Records supplied:
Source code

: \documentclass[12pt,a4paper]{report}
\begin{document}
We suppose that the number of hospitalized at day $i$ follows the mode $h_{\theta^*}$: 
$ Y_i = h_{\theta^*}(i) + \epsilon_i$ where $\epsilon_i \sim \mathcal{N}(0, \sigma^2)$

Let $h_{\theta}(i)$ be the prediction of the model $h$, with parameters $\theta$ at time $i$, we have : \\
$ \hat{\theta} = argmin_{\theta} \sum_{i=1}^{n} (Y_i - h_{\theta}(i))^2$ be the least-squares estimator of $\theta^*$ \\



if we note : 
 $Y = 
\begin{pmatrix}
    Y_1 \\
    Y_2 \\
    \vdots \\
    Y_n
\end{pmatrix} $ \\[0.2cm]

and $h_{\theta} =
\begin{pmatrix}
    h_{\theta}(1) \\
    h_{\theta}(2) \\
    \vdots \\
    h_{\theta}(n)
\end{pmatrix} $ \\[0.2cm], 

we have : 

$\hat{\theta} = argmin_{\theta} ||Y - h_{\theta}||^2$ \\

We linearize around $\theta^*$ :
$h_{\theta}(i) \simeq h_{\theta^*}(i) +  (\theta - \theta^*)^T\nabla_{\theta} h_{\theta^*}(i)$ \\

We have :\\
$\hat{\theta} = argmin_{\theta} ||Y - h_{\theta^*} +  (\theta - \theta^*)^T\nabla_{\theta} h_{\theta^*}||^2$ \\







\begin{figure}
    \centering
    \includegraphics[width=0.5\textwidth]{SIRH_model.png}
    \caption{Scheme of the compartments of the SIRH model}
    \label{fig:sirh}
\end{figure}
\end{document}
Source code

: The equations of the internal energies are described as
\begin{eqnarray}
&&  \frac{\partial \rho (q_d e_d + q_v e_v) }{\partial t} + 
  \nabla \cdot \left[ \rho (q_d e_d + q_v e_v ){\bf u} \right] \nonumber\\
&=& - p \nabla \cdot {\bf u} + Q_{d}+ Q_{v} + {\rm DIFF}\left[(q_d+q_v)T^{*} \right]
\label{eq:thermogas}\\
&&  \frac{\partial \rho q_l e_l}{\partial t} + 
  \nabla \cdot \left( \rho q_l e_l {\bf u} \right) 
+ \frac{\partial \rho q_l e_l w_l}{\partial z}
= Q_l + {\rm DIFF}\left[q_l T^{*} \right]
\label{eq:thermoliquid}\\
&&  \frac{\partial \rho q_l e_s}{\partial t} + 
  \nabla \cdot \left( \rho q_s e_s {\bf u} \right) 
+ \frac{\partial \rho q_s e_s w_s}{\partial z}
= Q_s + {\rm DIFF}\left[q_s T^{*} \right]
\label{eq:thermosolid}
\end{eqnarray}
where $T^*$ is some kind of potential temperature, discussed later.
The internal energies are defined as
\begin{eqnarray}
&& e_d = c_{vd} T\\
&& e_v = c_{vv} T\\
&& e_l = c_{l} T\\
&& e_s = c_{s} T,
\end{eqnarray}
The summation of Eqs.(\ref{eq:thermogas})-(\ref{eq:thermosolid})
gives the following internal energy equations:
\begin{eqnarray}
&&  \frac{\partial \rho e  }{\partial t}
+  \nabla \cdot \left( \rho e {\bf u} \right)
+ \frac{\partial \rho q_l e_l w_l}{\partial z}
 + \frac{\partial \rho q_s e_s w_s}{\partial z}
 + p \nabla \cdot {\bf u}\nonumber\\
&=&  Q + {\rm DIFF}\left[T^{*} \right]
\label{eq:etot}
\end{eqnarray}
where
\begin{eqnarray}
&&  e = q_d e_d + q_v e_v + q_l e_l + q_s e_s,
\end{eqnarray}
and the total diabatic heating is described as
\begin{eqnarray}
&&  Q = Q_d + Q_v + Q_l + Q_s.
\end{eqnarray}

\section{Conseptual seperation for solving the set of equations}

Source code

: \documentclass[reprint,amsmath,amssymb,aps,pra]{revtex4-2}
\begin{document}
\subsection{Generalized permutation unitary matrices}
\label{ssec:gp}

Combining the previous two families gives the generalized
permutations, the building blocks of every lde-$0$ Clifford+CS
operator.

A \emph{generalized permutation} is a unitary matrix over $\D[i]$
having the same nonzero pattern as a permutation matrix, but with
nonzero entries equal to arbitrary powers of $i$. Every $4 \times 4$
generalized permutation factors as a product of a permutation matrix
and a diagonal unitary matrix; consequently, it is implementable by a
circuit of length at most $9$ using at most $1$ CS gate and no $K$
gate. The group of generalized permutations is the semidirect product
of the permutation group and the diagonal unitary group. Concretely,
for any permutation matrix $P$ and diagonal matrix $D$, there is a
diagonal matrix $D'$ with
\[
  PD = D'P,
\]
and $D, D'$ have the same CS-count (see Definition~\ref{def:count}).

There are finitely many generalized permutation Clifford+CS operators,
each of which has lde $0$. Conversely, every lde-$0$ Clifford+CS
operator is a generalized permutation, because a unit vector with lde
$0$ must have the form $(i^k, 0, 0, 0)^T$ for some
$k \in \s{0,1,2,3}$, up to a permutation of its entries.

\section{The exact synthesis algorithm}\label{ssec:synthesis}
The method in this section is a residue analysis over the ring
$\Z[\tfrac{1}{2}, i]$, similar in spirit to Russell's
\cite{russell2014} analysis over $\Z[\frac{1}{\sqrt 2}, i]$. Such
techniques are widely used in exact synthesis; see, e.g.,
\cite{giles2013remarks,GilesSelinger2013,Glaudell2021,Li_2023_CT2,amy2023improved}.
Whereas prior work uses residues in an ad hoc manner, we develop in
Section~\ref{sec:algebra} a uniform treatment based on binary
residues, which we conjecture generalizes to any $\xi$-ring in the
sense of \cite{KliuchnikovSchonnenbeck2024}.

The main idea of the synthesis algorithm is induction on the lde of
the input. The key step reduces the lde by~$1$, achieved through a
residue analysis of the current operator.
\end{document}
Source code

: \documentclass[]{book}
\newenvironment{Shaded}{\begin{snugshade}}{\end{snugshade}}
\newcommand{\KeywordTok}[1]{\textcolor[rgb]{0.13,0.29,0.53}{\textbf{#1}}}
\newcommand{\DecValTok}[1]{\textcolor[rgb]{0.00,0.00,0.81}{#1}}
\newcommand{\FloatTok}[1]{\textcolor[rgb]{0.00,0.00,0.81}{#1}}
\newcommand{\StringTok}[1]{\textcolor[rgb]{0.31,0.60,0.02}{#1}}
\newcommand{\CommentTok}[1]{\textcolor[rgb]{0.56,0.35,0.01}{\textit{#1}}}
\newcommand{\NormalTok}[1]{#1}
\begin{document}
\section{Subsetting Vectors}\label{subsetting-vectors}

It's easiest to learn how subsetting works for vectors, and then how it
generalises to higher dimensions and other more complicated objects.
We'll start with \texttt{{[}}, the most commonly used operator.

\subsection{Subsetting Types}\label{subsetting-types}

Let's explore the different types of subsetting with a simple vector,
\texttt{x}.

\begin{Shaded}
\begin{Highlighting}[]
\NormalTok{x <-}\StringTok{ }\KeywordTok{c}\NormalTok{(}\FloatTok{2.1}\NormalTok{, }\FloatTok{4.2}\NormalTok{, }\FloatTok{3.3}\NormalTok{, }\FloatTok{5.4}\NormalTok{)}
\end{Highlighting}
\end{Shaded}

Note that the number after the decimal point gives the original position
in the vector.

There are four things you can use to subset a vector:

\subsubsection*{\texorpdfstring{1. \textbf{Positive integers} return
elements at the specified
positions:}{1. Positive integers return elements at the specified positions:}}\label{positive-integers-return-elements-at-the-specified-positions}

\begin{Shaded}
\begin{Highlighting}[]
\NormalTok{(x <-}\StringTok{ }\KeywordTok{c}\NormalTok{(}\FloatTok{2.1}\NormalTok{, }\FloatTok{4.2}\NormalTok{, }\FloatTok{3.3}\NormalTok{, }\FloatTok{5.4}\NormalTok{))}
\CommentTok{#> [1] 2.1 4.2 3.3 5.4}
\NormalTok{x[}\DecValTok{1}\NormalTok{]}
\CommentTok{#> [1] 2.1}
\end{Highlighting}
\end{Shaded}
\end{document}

Required work: Please copy out each line of the material that contains the string "Positive".

Task response:
\subsubsection*{\texorpdfstring{1. \textbf{Positive integers} return
positions:}{1. Positive integers return elements at the specified positions:}}\label{positive-integers-return-elements-at-the-specified-positions}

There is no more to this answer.